Przez kilka minut trwała cisza.
- Ok. Więc wersja w mojej głowie jest taka. Znasz się na chemi, i to na tyle dobrze, by wyliczyć w głowie, czas potrzeby do stworzenia masy krytycznej. Oba wybuchy były stworzone przez ciebie, pierwszy był testowy. Chciałeś wiedzieć co się stanie, gdy braknie więźniów, jak będą postępowali strażnicy i Kartel - powiedział uwaznie przyglądając się twarzy chłopaka. - Na razie dobrze mówie? - Zapytał, a gdy dostał potwierdzenie kontynuował. - Zabiłeś kilka, albo kilkanaście osób w ramach testu. Rozumiem to, bo sam zrobiłbym podobnie. Jednak nie wiem, skąd w tym równaniu ona. Przecież nie była ci do niczego potrzebna. Rozumiem, że gdybyś ja znalazł w lesie, czy gdzie tam się spotkaliście to było by to ekstremalnie korzystne. Choćby tak jak wpadliście na mnie. Większość uciekinierów lub łowców, nie zastrzeli ładnej dziewczyny, prawda chłopaku? Mogą ją łatwo złapać, jak już będa się zabawiać to możesz ich wystrzelać lub spokojnie uciec. Ale szansa, że znalazłeś ją przypadkiem jest niewielka. A jak się naprawdę nazywasz? Bo w Michaela nie wierzę, Lee to może i twoje nazwisko, ale imienia nie kupuję.
- Tom.
- I tyle? Reszta mojego rozumowania się zgadza? Zazwyczaj myle się w kilku drobnych faktach.
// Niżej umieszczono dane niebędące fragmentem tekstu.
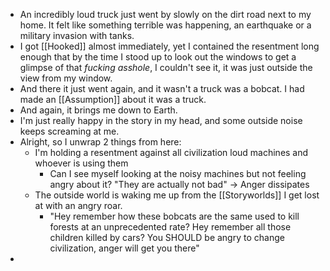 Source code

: - An incredibly loud truck just went by slowly on the dirt road next to my home. It felt like something terrible was happening, an earthquake or a military invasion with tanks.
- I got [[Hooked]] almost immediately, yet I contained the resentment long enough that by the time I stood up to look out the windows to get a glimpse of that _fucking asshole_, I couldn't see it, it was just outside the view from my window.
- And there it just went again, and it wasn't a truck was a bobcat. I had made an [[Assumption]] about it was a truck.
- And again, it brings me down to Earth.
- I'm just really happy in the story in my head, and some outside noise keeps screaming at me.
- Alright, so I unwrap 2 things from here:
	- I'm holding a resentment against all civilization loud machines and whoever is using them
		- Can I see myself looking at the noisy machines but not feeling angry about it? "They are actually not bad" -> Anger dissipates
	- The outside world is waking me up from the [[Storyworlds]] I get lost at with an angry roar.
		- "Hey remember how these bobcats are the same used to kill forests at an unprecedented rate? Hey remember all those children killed by cars? You SHOULD be angry to change civilization, anger will get you there"
- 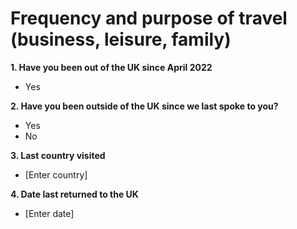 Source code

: # Frequency and purpose of travel (business, leisure, family)

**1. Have you been out of the UK since April 2022**

- Yes

**2. Have you been outside of the UK since we last spoke to you?**

- Yes
- No

**3. Last country visited**

- [Enter country]

**4. Date last returned to the UK**

- [Enter date]
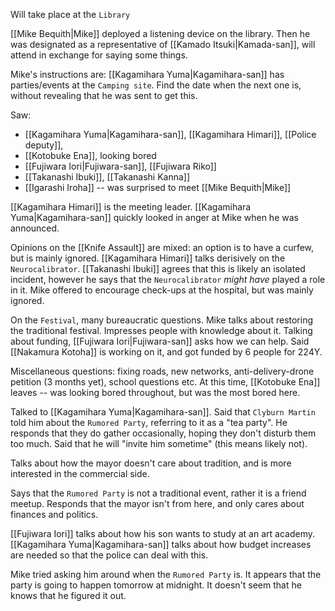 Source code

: Will take place at the `Library`

[[Mike Bequith|Mike]] deployed a listening device on the library. 
Then he was designated as a representative of [[Kamado Itsuki|Kamada-san]], will attend in exchange for saying some things.

Mike's instructions are: [[Kagamihara Yuma|Kagamihara-san]] has parties/events at the `Camping site`. Find the date when the next one is, without revealing that he was sent to get this.


Saw:
- [[Kagamihara Yuma|Kagamihara-san]], [[Kagamihara Himari]], [[Police deputy]],
- [[Kotobuke Ena]], looking bored
- [[Fujiwara Iori|Fujiwara-san]], [[Fujiwara Riko]]
- [[Takanashi Ibuki]], [[Takanashi Kanna]]
- [[Igarashi Iroha]] -- was surprised to meet [[Mike Bequith|Mike]]

[[Kagamihara Himari]] is the meeting leader.
[[Kagamihara Yuma|Kagamihara-san]] quickly looked in anger at Mike when he was announced.

Opinions on the [[Knife Assault]] are mixed: an option is to have a curfew, but is mainly ignored.
[[Kagamihara Himari]] talks derisively on the `Neurocalibrator`.
[[Takanashi Ibuki]] agrees that this is likely an isolated incident, however he says that the `Neurocalibrator` *might have* played a role in it.
Mike offered to encourage check-ups at the hospital, but was mainly ignored.

On the `Festival`, many bureaucratic questions.
Mike talks about restoring the traditional festival. Impresses people with knowledge about it.
Talking about funding, [[Fujiwara Iori|Fujiwara-san]] asks how we can help. Said [[Nakamura Kotoha]] is working on it, and got funded by 6 people for 224Y.

Miscellaneous questions: fixing roads, new networks, anti-delivery-drone petition (3 months yet), school questions etc.
At this time, [[Kotobuke Ena]] leaves -- was looking bored throughout, but was the most bored here.

Talked to [[Kagamihara Yuma|Kagamihara-san]]. Said that `Clyburn Martin` told him about the `Rumored Party`, referring to it as a "tea party".
He responds that they do gather occasionally, hoping they don't disturb them too much.
Said that he will "invite him sometime" (this means likely not).

Talks about how the mayor doesn't care about tradition, and is more interested in the commercial side.

Says that the `Rumored Party` is not a traditional event, rather it is a friend meetup.
Responds that the mayor isn't from here, and only cares about finances and politics.

[[Fujiwara Iori]] talks about how his son wants to study at an art academy.
[[Kagamihara Yuma|Kagamihara-san]] talks about how budget increases are needed so that the police can deal with this.

Mike tried asking him around when the `Rumored Party` is.
It appears that the party is going to happen tomorrow at midnight.
It doesn't seem that he knows that he figured it out.
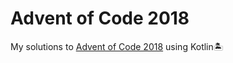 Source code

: # Advent of Code 2018

My solutions to [Advent of Code 2018](https://adventofcode.com/2018) using Kotlin:desert_island:

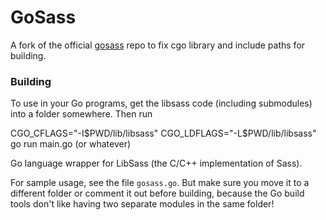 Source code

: GoSass
======

A fork of the official [gosass](https://github.com/moovweb/gosass) repo to fix cgo library and include paths for building. 

### Building

To use in your Go programs, get the libsass code (including submodules) into a folder somewhere. Then run

CGO_CFLAGS="-I$PWD/lib/libsass" CGO_LDFLAGS="-L$PWD/lib/libsass" go run main.go (or whatever)


Go language wrapper for LibSass (the C/C++ implementation of Sass).

For sample usage, see the file `gosass.go`. But make sure you move it to a different folder or comment it out before building, because the Go build tools don't like having two separate modules in the same folder!
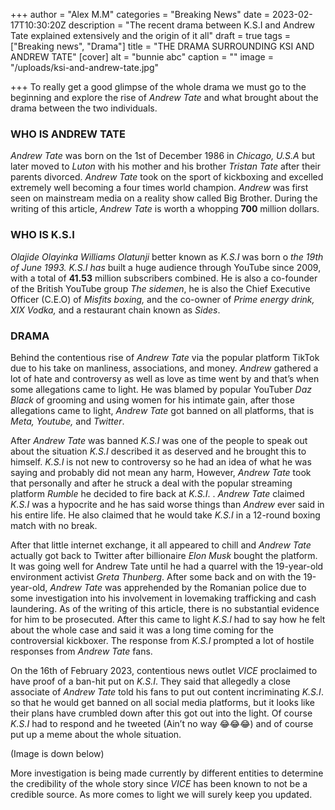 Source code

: +++
author = "Alex M.M"
categories = "Breaking News"
date = 2023-02-17T10:30:20Z
description = "The recent drama between K.S.I and Andrew Tate explained extensively and the origin of it all"
draft = true
tags = ["Breaking news", "Drama"]
title = "THE DRAMA SURROUNDING KSI AND ANDREW TATE"
[cover]
alt = "bunnie abc"
caption = ""
image = "/uploads/ksi-and-andrew-tate.jpg"

+++
To really get a good glimpse of the whole drama we must go to the beginning and explore the rise of _Andrew Tate_ and what brought about the drama between the two individuals.

### WHO IS ANDREW TATE

_Andrew Tate_ was born on the 1st of December 1986 in _Chicago, U.S.A_ but later moved to _Luton_ with his mother and his brother _Tristan Tate_ after their parents divorced. _Andrew Tate_ took on the sport of kickboxing and excelled extremely well becoming a four times world champion. _Andrew_ was first seen on mainstream media on a reality show called Big Brother. During the writing of this article, _Andrew Tate_ is worth a whopping **700** million dollars.

### WHO IS K.S.I

_Olajide Olayinka Williams Olatunji_ better known as _K.S.I_ was born o _the 19th of June 1993. K.S.I has_ built a huge audience through YouTube since 2009, with a total of **41.53** million subscribers combined. He is also a co-founder of the British YouTube group _The sidemen_, he is also the Chief Executive Officer (C.E.O) of _Misfits boxing,_ and the co-owner of _Prime energy drink, XIX Vodka,_ and a restaurant chain known as _Sides_.

### DRAMA

Behind the contentious rise of _Andrew Tate_ via the popular platform TikTok due to his take on manliness, associations, and money. _Andrew_ gathered a lot of hate and controversy as well as love as time went by and that’s when some allegations came to light. He was blamed by popular YouTuber _Daz Black_ of grooming and using women for his intimate gain, after those allegations came to light, _Andrew Tate_ got banned on all platforms, that is _Meta, Youtube,_ and _Twitter_.

After _Andrew Tate_ was banned _K.S.I_ was one of the people to speak out about the situation _K.S.I_ described it as deserved and he brought this to himself. _K.S.I_  is not new to controversy so he had an idea of what he was saying and probably did not mean any harm, However, _Andrew Tate_ took that personally and after he struck a deal with the popular streaming platform _Rumble_ he decided to fire back at _K.S.I_. . _Andrew Tate_ claimed _K.S.I_ was a hypocrite and he has said worse things than _Andrew_ ever said in his entire life. He also claimed that he would take _K.S.I_  in a 12-round boxing match with no break.

After that little internet exchange, it all appeared to chill and _Andrew Tate_ actually got back to Twitter after billionaire _Elon Musk_ bought the platform. It was going well for Andrew Tate until he had a quarrel with the 19-year-old environment activist _Greta Thunberg_. After some back and on with the 19-year-old, _Andrew Tate_ was apprehended by the Romanian police due to some investigation into his involvement in lovemaking trafficking and cash laundering. As of the writing of this article, there is no substantial evidence for him to be prosecuted. After this came to light _K.S.I_ had to say how he felt about the whole case and said it was a long time coming for the controversial kickboxer. The response from _K.S.I_ prompted a lot of hostile responses from _Andrew Tate_ fans.

On the 16th of February 2023, contentious news outlet _VICE_ proclaimed to have proof of a ban-hit put on _K.S.I_. They said that allegedly a close associate of _Andrew Tate_ told his fans to put out content incriminating _K.S.I_. so that he would get banned on all social media platforms, but it looks like their plans have crumbled down after this got out into the light. Of course _K.S.I_  had to respond and he tweeted (Ain’t no way 😂😂😂) and of course put up a meme about the whole situation.

(Image is down below)

More investigation is being made currently by different entities to determine the credibility of the whole story since _VICE_ has been known to not be a credible source. As more comes to light we will surely keep you updated. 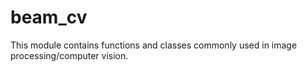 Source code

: # beam_cv

This module contains functions and classes commonly used in image processing/computer vision. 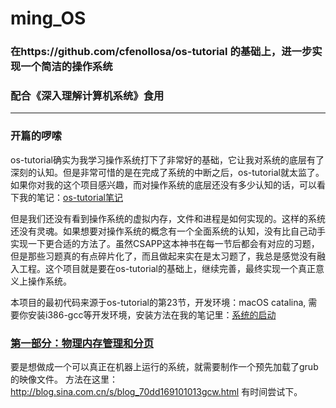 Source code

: # ming_OS
### 在https://github.com/cfenollosa/os-tutorial 的基础上，进一步实现一个简洁的操作系统
### 配合《深入理解计算机系统》食用
---------------
### 开篇的啰嗦
os-tutorial确实为我学习操作系统打下了非常好的基础，它让我对系统的底层有了深刻的认知。但是非常可惜的是在完成了系统的中断之后，os-tutorial就太监了。如果你对我的这个项目感兴趣，而对操作系统的底层还没有多少认知的话，可以看下我的笔记：[os-tutorial笔记](https://github.com/isyiming/live-up/OS/Readme.md)

但是我们还没有看到操作系统的虚拟内存，文件和进程是如何实现的。这样的系统还没有灵魂。如果想要对操作系统的概念有一个全面系统的认知，没有比自己动手实现一下更合适的方法了。虽然CSAPP这本神书在每一节后都会有对应的习题，但是那些习题真的有点碎片化了，而且做起来实在是太习题了，我总是感觉没有融入工程。这个项目就是要在os-tutorial的基础上，继续完善，最终实现一个真正意义上操作系统。


本项目的最初代码来源于os-tutorial的第23节，开发环境：macOS catalina, 需要你安装i386-gcc等开发环境，安装方法在我的笔记里：[系统的启动](https://github.com/isyiming/live-up/OS/OSpart1.md)


### [第一部分：物理内存管理和分页](https://github.com/isyiming/live-up/ming_OS/part1.md)




要是想做成一个可以真正在机器上运行的系统，就需要制作一个预先加载了grub的映像文件。
方法在这里：http://blog.sina.com.cn/s/blog_70dd169101013gcw.html
有时间尝试下。
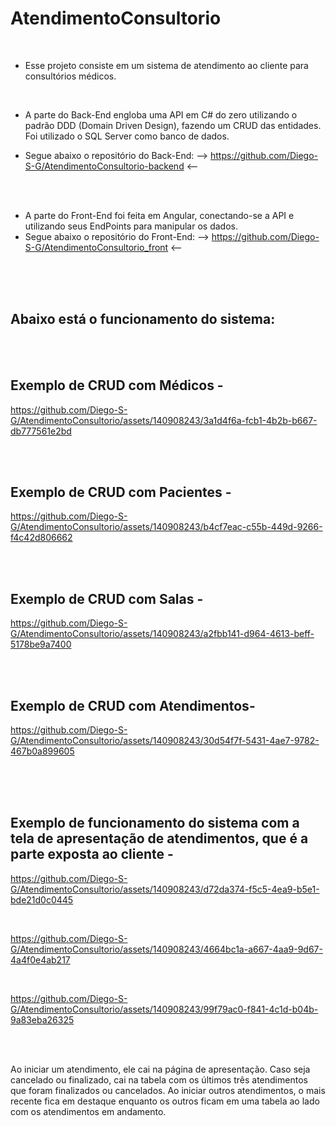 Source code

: # AtendimentoConsultorio
<br/>

- Esse projeto consiste em um sistema de atendimento ao cliente para consultórios médicos.
<br/>

- A parte do Back-End engloba uma API em C# do zero utilizando o padrão DDD (Domain Driven Design), fazendo um CRUD das entidades. Foi utilizado o SQL Server como banco de dados.

- Segue abaixo o repositório do Back-End:
--> https://github.com/Diego-S-G/AtendimentoConsultorio-backend <--
<br/>
<br/>

- A parte do Front-End foi feita em Angular, conectando-se a API e utilizando seus EndPoints para manipular os dados.
- Segue abaixo o repositório do Front-End:
--> https://github.com/Diego-S-G/AtendimentoConsultorio_front <--
<br/>
<br/>
<br/>

## Abaixo está o funcionamento do sistema:
<br/>
<br/>

## Exemplo de CRUD com Médicos - 

https://github.com/Diego-S-G/AtendimentoConsultorio/assets/140908243/3a1d4f6a-fcb1-4b2b-b667-db777561e2bd

<br/>
<br/>

## Exemplo de CRUD com Pacientes - 

https://github.com/Diego-S-G/AtendimentoConsultorio/assets/140908243/b4cf7eac-c55b-449d-9266-f4c42d806662

<br/>
<br/>

## Exemplo de CRUD com Salas - 

https://github.com/Diego-S-G/AtendimentoConsultorio/assets/140908243/a2fbb141-d964-4613-beff-5178be9a7400

<br/>
<br/>

## Exemplo de CRUD com Atendimentos-

https://github.com/Diego-S-G/AtendimentoConsultorio/assets/140908243/30d54f7f-5431-4ae7-9782-467b0a899605

<br/>
<br/>
<br/>

## Exemplo de funcionamento do sistema com a tela de apresentação de atendimentos, que é a parte exposta ao cliente - 

https://github.com/Diego-S-G/AtendimentoConsultorio/assets/140908243/d72da374-f5c5-4ea9-b5e1-bde21d0c0445

<br/>

https://github.com/Diego-S-G/AtendimentoConsultorio/assets/140908243/4664bc1a-a667-4aa9-9d67-4a4f0e4ab217

<br/>

https://github.com/Diego-S-G/AtendimentoConsultorio/assets/140908243/99f79ac0-f841-4c1d-b04b-9a83eba26325

<br/>
<br/>

Ao iniciar um atendimento, ele cai na página de apresentação. Caso seja cancelado ou finalizado, cai na tabela com os últimos três atendimentos que foram finalizados ou cancelados. Ao iniciar outros atendimentos, o mais recente fica em destaque enquanto os outros ficam em uma tabela ao lado com os atendimentos em andamento.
- Niewiele się pomyliłeś. W czasie pierwszego wybuchu miałem uciekać z nimi. Był tam gość, który pracował z odczynnikami i to on obliczył ile i czego nalać. Ja miałem to przygotować w magazynku, dlatego tłumaczył mi dokładnie co z czym, i w jakich proporcjach zmieszać. Potem miałem pecha, a może szczęście, bo strażnicy zaciągnęli mnie do ładowania towaru na wozy, i nie miałem jak się wyrwać. Za drugim razem wybuch nastepił w dzień, bo źle dobrałem proporcje, ale dzięki dobremu zbiego okoliczności prawie wszyscy strażnicy zginęli.
- A pracownicy?
- Trzech w wybuchu, a kilku zastrzelili strażnicy, zanim reszta ich dorwała. Dlatego udało się uciec, bo zanim w głównym obozie dowiedzieli się, że nas nie ma minęło kilka dni.
- Ilu was uciekło?
- Kilkunastu, ale większość postanowiła trzymać się razem, wiec pewnie ich dopadli. Takich łatwiej wytropić.
- No i jakoś nadal trudno mi uwierzyć w te przypadki - powiedział wstając. - śpicie w namiocie, na położę się w jakichś pobliskich krzaczkach. Nie wychodźcie nigdzie w nocy, bo uznam to za akt agresji. Rano zobaczymy co z wami zrobię.